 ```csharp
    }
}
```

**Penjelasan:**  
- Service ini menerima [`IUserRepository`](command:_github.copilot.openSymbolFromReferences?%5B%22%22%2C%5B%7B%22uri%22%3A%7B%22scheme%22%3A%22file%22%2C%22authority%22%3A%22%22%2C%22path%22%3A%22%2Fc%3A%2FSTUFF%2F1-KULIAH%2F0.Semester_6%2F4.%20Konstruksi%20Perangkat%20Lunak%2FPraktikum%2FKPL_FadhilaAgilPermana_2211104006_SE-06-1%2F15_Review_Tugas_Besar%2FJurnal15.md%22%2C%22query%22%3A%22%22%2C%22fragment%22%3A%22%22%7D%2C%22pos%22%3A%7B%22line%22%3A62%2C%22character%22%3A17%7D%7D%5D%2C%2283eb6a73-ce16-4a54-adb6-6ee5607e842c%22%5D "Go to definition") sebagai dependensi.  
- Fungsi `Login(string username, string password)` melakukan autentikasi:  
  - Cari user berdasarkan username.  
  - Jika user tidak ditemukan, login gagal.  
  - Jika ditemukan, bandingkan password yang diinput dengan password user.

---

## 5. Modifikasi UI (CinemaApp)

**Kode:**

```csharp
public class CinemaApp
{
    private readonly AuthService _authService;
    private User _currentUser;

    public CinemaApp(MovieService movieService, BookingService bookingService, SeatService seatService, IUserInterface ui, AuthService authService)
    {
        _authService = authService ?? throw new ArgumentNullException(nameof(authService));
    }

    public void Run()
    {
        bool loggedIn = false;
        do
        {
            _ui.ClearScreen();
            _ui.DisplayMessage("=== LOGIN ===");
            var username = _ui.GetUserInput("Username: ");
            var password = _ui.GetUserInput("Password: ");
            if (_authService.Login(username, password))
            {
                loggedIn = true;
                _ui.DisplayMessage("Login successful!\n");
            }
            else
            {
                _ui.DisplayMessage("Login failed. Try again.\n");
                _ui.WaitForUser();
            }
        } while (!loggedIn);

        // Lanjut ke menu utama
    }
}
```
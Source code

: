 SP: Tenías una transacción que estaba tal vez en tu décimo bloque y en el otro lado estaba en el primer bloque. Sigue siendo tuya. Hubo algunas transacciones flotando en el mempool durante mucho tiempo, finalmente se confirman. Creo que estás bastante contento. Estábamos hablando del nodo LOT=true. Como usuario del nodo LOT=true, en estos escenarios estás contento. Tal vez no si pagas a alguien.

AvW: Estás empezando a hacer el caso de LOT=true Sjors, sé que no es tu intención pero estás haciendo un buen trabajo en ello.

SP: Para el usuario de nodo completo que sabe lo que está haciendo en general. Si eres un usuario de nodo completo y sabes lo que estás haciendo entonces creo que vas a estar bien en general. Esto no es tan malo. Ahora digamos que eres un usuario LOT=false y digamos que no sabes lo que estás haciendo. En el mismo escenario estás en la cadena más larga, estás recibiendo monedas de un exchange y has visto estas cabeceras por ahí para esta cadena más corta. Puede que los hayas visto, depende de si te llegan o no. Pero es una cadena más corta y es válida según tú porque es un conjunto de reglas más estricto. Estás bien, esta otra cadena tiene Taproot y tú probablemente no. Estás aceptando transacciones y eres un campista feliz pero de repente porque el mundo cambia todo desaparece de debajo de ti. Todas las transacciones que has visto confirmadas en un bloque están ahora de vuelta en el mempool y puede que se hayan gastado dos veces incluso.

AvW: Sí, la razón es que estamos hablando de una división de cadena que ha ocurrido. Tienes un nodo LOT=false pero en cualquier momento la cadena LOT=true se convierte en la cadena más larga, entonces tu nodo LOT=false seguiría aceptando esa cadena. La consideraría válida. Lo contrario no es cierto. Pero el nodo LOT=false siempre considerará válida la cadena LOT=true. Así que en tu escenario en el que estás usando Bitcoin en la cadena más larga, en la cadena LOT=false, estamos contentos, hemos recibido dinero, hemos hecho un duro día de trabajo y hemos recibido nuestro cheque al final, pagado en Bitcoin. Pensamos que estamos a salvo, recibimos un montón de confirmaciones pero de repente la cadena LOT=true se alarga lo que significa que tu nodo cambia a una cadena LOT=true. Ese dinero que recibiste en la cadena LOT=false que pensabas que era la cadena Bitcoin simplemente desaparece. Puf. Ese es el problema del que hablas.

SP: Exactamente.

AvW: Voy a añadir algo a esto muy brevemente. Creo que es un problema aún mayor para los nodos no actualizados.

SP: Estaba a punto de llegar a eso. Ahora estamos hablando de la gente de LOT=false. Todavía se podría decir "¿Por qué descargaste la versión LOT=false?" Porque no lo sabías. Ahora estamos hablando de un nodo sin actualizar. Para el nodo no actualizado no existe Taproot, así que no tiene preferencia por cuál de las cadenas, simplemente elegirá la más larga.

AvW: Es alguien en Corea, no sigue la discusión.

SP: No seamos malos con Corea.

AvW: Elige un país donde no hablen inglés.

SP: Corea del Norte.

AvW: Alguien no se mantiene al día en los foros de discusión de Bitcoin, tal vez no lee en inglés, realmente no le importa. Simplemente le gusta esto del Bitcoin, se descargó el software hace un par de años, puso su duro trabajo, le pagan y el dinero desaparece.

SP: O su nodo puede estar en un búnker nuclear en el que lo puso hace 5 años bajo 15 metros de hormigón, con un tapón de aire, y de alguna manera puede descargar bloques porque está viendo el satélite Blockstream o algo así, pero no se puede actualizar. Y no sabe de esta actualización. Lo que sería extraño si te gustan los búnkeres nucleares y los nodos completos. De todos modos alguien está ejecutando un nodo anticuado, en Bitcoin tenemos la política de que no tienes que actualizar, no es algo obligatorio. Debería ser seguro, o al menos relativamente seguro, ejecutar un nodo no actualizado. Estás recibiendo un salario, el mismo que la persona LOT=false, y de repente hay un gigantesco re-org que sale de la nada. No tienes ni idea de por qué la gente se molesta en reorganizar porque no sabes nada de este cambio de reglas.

● ● ● ● ●

- **What is being asked**
The expected answer is every line above in which the word "DisplayMessage" appears.

- **Exercise response**
            _ui.DisplayMessage("=== LOGIN ===");
                _ui.DisplayMessage("Login successful!\n");
                _ui.DisplayMessage("Login failed. Try again.\n");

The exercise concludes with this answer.